For the past two years, the BBC has been using chat apps including Yik Yak and Line to distribute content like health and safety information in response to the Ebola crisis and the Nepalese earthquakes.
Now, the BBC is building on that experience by using Viber and WhatsApp to publish documentaries.
“Our World: Kidnapped in Mexico,” launching on March 6 on Viber, tells a couple’s kidnapping story over a week’s time, using texts, images and animations in real time. It will cap off with a documentary about this and other kidnapping stories on BBC World News.
The advantage of Viber is that the BBC can reach people in big numbers using its public broadcast channel. Viber has 250 million monthly active users, according to Statista. Viber also has a timeline feature that makes it easy for subscribers to catch up if they come to the story after it has started publishing.
How much the BBC posts per day will vary, mimicking the fact that in a real-life kidnapping situation, hours can go by between developments.
On WhatsApp, the BBC is rolling out “Young, Angry and Connected,” stories about young Africans who feel marginalized but are using platforms like WhatsApp and social media to get their voices heard. Three-minute-long video clips will be pushed out daily over the course of a week starting March 7. The footage will be available online in its entirety at the end of the week.
Whereas Viber can only be used to send messages to users, the upside of WhatsApp is that it allows for back-and-forth communication. The downside to the platform is that the process is more manual for the publisher. WhatsApp only lets publishers have 256 people per broadcast channel. When that limit is reached, the publisher has to create a new channel for new users to subscribe to. The more broadcast channels the publisher has, the more times they have to duplicate the publishing process across the multiple channels.
So for the BBC to manually sign up 1,000 people on WhatsApp, it would take up to five hours. Compare that to Viber, where an unlimited number of users can sign themselves up for a channel. While it takes three minutes to publish a piece of content on Viber, the same process could take up to half an hour on WhatsApp, largely because of the duplication requirement.
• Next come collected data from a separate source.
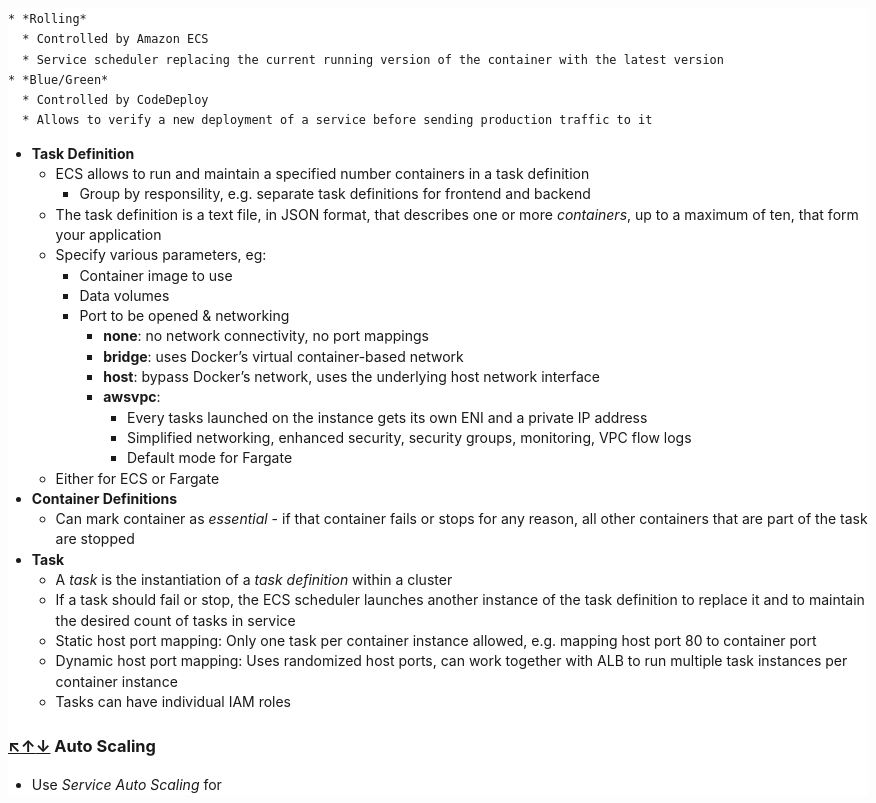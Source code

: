     * *Rolling*
      * Controlled by Amazon ECS
      * Service scheduler replacing the current running version of the container with the latest version
    * *Blue/Green*
      * Controlled by CodeDeploy
      * Allows to verify a new deployment of a service before sending production traffic to it
* **Task Definition**
  * ECS allows to run and maintain a specified number containers in a task definition
    * Group by responsility, e.g. separate task definitions for frontend and backend
  * The task definition is a text file, in JSON format, that describes one or more *containers*, up to a maximum of ten, that form your application
  * Specify various parameters, eg:
    * Container image to use
    * Data volumes
    * Port to be opened & networking
      * **none**: no network connectivity, no port mappings
      * **bridge**: uses Docker’s virtual container-based network
      * **host**: bypass Docker’s network, uses the underlying host network interface
      * **awsvpc**:
          * Every tasks launched on the instance gets its own ENI and a private IP address
          * Simplified networking, enhanced security, security groups, monitoring, VPC flow logs
          * Default mode for Fargate
  * Either for ECS or Fargate
* **Container Definitions**
  * Can mark container as *essential* - if that container fails or stops for any reason, all other containers that are part of the task are stopped
* **Task**
  * A *task* is the instantiation of a *task definition* within a cluster
  * If a task should fail or stop, the ECS scheduler launches another instance of the task definition to replace it and to maintain the desired count of tasks in service
  * Static host port mapping: Only one task per container instance allowed, e.g. mapping host port 80 to container port
  * Dynamic host port mapping: Uses randomized host ports, can work together with ALB to run multiple task instances per container instance
  * Tasks can have individual IAM roles

<a name="5_4_3"></a>
### [↖](#5_4)[↑](#5_4_2)[↓](#5_4_4) Auto Scaling
* Use *Service Auto Scaling* for
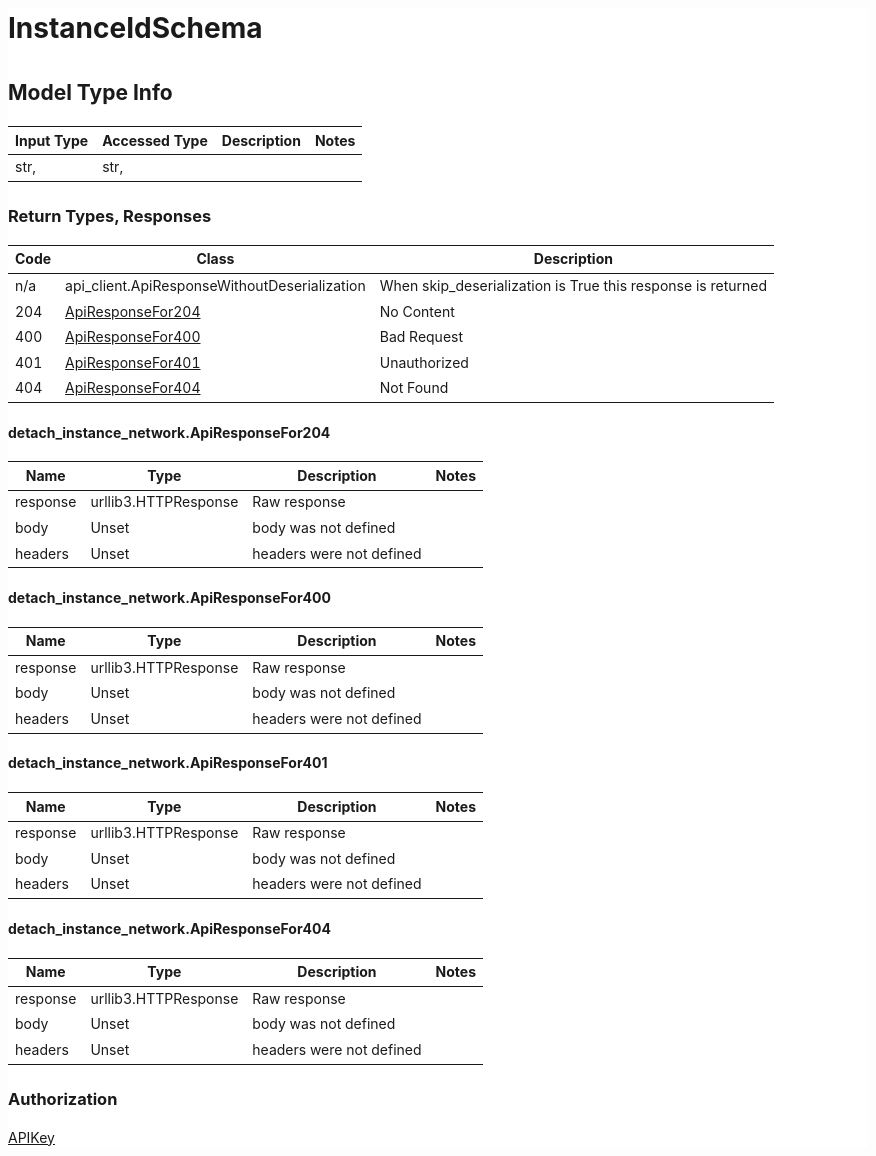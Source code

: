 # InstanceIdSchema

## Model Type Info
Input Type | Accessed Type | Description | Notes
------------ | ------------- | ------------- | -------------
str,  | str,  |  | 

### Return Types, Responses

Code | Class | Description
------------- | ------------- | -------------
n/a | api_client.ApiResponseWithoutDeserialization | When skip_deserialization is True this response is returned
204 | [ApiResponseFor204](#detach_instance_network.ApiResponseFor204) | No Content
400 | [ApiResponseFor400](#detach_instance_network.ApiResponseFor400) | Bad Request
401 | [ApiResponseFor401](#detach_instance_network.ApiResponseFor401) | Unauthorized
404 | [ApiResponseFor404](#detach_instance_network.ApiResponseFor404) | Not Found

#### detach_instance_network.ApiResponseFor204
Name | Type | Description  | Notes
------------- | ------------- | ------------- | -------------
response | urllib3.HTTPResponse | Raw response |
body | Unset | body was not defined |
headers | Unset | headers were not defined |

#### detach_instance_network.ApiResponseFor400
Name | Type | Description  | Notes
------------- | ------------- | ------------- | -------------
response | urllib3.HTTPResponse | Raw response |
body | Unset | body was not defined |
headers | Unset | headers were not defined |

#### detach_instance_network.ApiResponseFor401
Name | Type | Description  | Notes
------------- | ------------- | ------------- | -------------
response | urllib3.HTTPResponse | Raw response |
body | Unset | body was not defined |
headers | Unset | headers were not defined |

#### detach_instance_network.ApiResponseFor404
Name | Type | Description  | Notes
------------- | ------------- | ------------- | -------------
response | urllib3.HTTPResponse | Raw response |
body | Unset | body was not defined |
headers | Unset | headers were not defined |

### Authorization

[APIKey](../../../openapi-client/README.md#APIKey)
And as with all nascent platforms, the lack of like-for-like analytics makes it hard to evaluate as a distribution avenue. For now, Trushar Barot, the BBC’s mobile and apps editor, anticipates up to 2,000 people will subscribe to “Young, Angry and Connected.”
Previously, the BBC’s highest-profile use of WhatsApp was during the Ebola crisis, when 25,000 people subscribed to the BBC’s WhatsApp channel to receive health alerts. Then, each alert got about a 10 percent response rate.
But for now, the BBC sees the value of chat apps not in their reach but in what the experiment will tell them about the platform. “What’s really potent is the power of the push alerts on WhatsApp,” Barot said. “You know that 100 percent of your subscription base will review it instantly. They are much more heavily engaged and more motivated to respond.”